異なったセット・リストで4パターンの公演が行われた「Hello!Project 2011 WINTER 〜歓迎新鮮まつり〜」だが、先頃発売された「Aがなライブ」「Bっくりライブ」のDVD版は、それぞれの片割れ公演を収録した内容、つまり4パターン中の2パターンを映像化した作品だった。本ブルーレイは「完全版」と題された2枚組み作品で、特筆点として挙げたいのは、本作は特典映像としてDVDには収録されていない各公演で歌われた楽曲が全曲収められており、コンサート序盤と終盤の重複している曲を除けば計4公演で披露された曲を全曲網羅した、文字通りの「完全版」作品だ。よって先頃、発売されたDVDと同内容のディスクを2枚セットにしただけの商品と勘違いして買い逃すと、実に勿体無い。
「3.2.1. BREAKIN OUT!」で始まる「Aがなライブ」、「ライバル」で始まる「Bっくりライブ」の各オープニングに続き、モベキマスがそれぞれの新曲を披露する流れは両公演共通だが、中盤のセット・リストから公演毎に替わる構成となる。本篇が撮影された公演の曲と、特典映像にもう片方の公演から「Aがなライブ」は「浮気なハニーパイ」「絶対解ける問題 X='」「愛〜スイートルーム〜」「記憶の迷路」他、「Bっくりライブ」は「会えない長い日曜日」「愛のバカやろう」「白いTOKYO」「愛の園〜Touch My Heart!〜」他の、DVDには収録されていない曲が目白押しである。

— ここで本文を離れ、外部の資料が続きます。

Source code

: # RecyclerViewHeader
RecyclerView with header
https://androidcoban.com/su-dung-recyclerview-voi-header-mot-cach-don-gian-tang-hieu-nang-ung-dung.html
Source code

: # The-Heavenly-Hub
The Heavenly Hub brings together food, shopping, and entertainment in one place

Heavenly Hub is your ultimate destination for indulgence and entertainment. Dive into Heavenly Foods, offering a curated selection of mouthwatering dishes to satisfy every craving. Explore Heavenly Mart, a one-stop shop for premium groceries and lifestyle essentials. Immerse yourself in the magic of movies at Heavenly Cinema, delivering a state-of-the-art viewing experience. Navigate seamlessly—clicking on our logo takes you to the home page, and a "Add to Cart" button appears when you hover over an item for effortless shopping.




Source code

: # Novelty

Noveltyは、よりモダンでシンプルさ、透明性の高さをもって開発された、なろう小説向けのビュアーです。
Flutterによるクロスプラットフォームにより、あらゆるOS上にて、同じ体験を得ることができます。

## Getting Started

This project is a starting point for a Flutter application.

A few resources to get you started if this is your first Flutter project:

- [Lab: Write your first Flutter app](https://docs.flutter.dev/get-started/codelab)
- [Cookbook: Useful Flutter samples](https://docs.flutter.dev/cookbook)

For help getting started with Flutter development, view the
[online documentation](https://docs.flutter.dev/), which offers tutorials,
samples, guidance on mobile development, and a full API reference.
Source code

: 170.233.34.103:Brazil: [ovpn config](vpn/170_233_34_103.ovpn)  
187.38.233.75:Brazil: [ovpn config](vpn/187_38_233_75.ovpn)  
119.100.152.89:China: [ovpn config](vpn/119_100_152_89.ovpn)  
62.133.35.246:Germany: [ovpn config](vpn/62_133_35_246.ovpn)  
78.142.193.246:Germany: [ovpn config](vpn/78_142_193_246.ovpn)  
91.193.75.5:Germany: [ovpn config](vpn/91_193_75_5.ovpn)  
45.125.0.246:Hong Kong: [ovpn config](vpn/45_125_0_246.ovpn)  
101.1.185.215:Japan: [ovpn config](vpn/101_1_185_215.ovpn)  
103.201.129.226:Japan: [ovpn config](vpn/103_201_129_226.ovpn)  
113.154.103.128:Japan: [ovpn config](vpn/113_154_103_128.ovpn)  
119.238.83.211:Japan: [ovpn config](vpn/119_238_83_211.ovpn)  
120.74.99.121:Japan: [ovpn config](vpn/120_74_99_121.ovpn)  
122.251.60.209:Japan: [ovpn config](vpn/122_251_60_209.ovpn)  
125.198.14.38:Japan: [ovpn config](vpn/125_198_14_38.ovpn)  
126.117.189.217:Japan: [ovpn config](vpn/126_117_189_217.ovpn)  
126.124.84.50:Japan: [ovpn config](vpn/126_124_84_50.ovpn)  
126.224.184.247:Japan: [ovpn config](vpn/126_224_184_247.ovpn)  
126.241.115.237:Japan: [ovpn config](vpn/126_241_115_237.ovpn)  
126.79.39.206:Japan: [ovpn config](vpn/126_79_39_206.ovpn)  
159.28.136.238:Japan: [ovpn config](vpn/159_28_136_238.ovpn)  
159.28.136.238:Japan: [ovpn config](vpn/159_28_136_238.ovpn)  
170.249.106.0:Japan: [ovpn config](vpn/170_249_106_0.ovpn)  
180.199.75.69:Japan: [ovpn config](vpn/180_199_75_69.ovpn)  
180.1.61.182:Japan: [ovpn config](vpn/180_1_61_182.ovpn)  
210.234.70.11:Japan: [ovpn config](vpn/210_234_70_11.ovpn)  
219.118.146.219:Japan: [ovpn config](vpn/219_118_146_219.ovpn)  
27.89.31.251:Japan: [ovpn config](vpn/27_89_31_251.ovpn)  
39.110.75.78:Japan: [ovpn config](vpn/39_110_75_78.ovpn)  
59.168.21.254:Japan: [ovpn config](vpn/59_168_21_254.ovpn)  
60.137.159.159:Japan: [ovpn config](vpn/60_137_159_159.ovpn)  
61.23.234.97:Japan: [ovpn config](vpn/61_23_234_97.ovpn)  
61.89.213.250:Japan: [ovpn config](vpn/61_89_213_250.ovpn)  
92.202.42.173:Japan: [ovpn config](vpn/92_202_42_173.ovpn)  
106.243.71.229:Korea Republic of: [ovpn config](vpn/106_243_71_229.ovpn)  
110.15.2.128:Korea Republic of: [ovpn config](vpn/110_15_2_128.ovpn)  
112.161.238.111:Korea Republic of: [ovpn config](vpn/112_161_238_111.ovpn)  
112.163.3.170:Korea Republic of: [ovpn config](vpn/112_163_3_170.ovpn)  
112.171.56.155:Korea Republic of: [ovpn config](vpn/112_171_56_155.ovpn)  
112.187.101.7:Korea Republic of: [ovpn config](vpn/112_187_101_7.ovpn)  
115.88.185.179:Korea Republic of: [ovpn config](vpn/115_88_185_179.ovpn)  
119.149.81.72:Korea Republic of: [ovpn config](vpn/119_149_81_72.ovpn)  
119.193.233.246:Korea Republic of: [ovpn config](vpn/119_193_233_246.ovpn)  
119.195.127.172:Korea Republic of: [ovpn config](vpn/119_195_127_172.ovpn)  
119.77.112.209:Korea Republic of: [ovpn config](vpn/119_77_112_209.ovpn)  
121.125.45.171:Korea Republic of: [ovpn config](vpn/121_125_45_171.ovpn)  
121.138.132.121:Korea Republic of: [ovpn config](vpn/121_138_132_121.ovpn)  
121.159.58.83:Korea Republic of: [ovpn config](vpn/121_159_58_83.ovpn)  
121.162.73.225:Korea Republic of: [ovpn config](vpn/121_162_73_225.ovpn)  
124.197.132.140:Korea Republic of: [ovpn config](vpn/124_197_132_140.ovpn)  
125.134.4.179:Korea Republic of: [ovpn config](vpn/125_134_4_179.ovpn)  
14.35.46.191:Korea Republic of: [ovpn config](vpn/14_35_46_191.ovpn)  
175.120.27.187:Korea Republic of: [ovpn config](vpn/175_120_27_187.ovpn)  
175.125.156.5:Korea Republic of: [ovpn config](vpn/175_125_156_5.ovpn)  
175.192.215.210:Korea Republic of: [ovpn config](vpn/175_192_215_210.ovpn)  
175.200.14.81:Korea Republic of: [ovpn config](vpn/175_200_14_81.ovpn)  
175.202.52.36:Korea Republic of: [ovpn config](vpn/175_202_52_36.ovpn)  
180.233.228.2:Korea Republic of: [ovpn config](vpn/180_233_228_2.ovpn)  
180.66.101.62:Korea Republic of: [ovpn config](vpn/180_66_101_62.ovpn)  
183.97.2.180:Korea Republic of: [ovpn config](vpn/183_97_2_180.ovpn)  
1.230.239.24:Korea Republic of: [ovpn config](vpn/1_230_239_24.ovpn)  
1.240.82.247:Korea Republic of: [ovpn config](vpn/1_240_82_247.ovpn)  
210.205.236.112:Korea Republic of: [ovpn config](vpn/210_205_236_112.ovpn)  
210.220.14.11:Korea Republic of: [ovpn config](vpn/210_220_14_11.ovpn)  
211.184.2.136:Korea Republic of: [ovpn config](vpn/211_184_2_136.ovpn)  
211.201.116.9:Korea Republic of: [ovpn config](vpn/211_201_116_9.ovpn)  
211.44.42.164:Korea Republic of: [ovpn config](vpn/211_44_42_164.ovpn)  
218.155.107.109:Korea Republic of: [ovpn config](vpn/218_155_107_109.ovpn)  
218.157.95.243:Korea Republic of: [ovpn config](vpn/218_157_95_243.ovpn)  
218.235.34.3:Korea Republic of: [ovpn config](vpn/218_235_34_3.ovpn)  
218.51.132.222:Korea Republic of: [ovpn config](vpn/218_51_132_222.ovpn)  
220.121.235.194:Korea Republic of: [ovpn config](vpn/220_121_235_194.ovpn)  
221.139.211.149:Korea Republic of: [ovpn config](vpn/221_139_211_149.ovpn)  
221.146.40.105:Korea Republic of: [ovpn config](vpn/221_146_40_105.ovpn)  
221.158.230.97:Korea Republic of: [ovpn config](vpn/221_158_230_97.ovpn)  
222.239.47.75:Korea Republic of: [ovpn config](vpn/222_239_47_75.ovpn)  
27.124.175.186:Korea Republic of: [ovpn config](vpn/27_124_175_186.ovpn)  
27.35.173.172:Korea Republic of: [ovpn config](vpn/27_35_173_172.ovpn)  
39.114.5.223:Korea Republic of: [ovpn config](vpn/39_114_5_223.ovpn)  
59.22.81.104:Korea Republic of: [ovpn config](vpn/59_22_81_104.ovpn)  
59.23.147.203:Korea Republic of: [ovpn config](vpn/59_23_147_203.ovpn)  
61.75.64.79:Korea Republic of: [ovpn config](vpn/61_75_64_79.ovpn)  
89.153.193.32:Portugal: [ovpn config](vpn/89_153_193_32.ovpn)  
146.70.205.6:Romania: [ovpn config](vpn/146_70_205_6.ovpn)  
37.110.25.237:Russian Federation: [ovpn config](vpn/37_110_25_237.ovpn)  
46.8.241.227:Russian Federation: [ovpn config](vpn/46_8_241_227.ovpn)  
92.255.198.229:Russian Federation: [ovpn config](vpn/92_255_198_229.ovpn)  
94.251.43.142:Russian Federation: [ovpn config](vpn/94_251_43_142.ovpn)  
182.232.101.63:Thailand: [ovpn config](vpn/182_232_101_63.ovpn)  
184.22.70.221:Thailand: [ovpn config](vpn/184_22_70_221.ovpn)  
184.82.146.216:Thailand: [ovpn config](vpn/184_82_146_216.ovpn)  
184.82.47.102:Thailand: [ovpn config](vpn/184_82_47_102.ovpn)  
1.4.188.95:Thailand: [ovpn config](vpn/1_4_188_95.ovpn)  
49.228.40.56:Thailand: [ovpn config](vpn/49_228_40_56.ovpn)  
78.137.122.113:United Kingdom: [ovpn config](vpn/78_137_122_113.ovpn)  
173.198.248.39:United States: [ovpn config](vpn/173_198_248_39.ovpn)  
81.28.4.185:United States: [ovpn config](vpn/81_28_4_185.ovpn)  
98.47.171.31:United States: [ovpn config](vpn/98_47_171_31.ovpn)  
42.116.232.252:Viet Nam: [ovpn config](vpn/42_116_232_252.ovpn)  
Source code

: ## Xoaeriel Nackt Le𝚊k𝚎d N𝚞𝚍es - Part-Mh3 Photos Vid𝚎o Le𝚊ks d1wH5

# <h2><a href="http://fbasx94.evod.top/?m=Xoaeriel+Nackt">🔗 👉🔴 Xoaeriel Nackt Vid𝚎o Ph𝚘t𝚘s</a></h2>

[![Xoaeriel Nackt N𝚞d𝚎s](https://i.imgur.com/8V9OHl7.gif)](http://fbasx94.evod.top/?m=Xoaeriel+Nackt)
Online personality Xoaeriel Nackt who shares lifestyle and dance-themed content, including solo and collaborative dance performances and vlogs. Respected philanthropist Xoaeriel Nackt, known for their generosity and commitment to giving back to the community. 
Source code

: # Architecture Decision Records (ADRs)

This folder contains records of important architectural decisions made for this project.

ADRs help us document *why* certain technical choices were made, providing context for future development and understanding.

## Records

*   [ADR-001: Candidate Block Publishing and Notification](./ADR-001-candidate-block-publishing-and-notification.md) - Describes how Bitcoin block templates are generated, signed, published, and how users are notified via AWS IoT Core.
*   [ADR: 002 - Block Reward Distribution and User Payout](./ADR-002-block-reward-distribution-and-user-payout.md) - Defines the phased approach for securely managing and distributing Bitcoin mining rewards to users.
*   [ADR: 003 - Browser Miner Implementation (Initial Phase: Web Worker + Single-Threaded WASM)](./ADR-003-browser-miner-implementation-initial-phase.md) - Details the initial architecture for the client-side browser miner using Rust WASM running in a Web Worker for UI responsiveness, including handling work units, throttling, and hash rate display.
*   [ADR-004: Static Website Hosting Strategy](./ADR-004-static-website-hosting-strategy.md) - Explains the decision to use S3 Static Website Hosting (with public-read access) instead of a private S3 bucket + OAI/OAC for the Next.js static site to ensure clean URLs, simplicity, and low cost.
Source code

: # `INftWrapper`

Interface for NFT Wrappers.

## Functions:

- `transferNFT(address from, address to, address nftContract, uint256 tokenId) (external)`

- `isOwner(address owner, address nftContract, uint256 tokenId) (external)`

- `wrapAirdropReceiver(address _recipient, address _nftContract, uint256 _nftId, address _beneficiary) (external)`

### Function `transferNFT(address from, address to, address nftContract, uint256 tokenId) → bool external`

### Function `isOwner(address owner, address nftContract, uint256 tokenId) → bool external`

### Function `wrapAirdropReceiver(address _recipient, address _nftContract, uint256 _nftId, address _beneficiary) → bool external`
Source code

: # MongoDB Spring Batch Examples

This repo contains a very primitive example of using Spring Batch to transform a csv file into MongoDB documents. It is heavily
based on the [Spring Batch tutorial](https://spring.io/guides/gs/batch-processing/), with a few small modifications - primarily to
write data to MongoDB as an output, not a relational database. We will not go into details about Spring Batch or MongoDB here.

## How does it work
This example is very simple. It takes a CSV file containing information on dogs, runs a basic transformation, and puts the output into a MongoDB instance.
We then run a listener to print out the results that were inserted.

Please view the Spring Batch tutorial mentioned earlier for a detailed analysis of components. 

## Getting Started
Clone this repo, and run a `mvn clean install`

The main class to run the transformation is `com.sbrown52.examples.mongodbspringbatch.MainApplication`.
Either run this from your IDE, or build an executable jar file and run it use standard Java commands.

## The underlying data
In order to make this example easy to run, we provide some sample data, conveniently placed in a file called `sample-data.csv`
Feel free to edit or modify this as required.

特に「Aがなライブ」は、本篇となった方の公演は中間部に若干マニアックな曲が集中していたので、特典映像として収められているパターンの選曲の方が、馴染み深い内容ではなかろうか。
世代交代や時代の流れによって日の目を浴びる事が少なくなった名曲群を大胆に取り入れ、現在のHello!Projectを彩るメンバーが、それぞれの解釈とカラーを添加し披露して行く姿は、その背景に見え隠れするHello!Projectの長きに渡る歴史と、それぞれの時代を築いた偉大な先輩により大地に深く張られた根、その延長線上に存在する現在Hello!Projectの時間軸が一本の太い線で結ばれた瞬間でもあった。また、この正月公演はモーニング娘。の9期メンバーのお披露目や、高橋愛の卒業発表などの重要なニュースが交差する中で行われたコンサートであった。歴史と伝統、そして現在、更には未来への航路をも示唆するセット・リストと構成力。これが「歓迎新鮮まつり」の心臓部である。この春、Hello!Projectの各アーティストは単独ツアーを行い、夏の合同コンサートで再び合流する。春の単独ツアーで成長した各グループが、その夏の公演では更に素晴らしい公演を披露してくれるはずである。